Items from a dataset:
*** Begin section ***
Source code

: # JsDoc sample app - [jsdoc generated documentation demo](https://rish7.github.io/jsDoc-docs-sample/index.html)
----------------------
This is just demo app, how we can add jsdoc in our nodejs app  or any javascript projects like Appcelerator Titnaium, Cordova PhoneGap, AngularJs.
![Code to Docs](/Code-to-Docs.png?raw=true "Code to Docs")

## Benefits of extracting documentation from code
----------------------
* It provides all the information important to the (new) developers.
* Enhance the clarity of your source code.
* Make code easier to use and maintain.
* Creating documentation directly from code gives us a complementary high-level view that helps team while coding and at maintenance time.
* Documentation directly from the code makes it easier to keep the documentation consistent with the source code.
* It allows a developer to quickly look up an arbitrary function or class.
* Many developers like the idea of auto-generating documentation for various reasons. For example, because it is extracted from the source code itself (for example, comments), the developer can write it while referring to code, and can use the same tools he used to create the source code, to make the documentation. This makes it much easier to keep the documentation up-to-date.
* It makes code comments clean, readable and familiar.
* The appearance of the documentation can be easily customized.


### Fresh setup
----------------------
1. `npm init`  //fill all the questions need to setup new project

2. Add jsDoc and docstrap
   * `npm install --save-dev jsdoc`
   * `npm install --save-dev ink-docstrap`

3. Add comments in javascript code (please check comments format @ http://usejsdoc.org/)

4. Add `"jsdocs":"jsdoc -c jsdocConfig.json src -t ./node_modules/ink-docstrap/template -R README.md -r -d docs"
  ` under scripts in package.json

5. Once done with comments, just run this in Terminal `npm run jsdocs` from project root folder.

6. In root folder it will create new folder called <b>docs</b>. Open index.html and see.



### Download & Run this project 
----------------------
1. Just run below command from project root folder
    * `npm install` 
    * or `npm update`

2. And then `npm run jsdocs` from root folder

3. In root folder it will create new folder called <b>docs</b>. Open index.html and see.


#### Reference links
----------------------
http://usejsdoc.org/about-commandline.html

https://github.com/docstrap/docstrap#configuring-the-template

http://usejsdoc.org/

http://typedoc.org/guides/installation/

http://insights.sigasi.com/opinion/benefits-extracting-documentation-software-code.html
*** End section ***
__WORK TO BE COMPLETED__
The expected answer is each line of the records above that includes the string "docstrap".

__COMPLETED TASK__
2. Add jsDoc and docstrap
   * `npm install --save-dev ink-docstrap`
4. Add `"jsdocs":"jsdoc -c jsdocConfig.json src -t ./node_modules/ink-docstrap/template -R README.md -r -d docs"
https://github.com/docstrap/docstrap#configuring-the-template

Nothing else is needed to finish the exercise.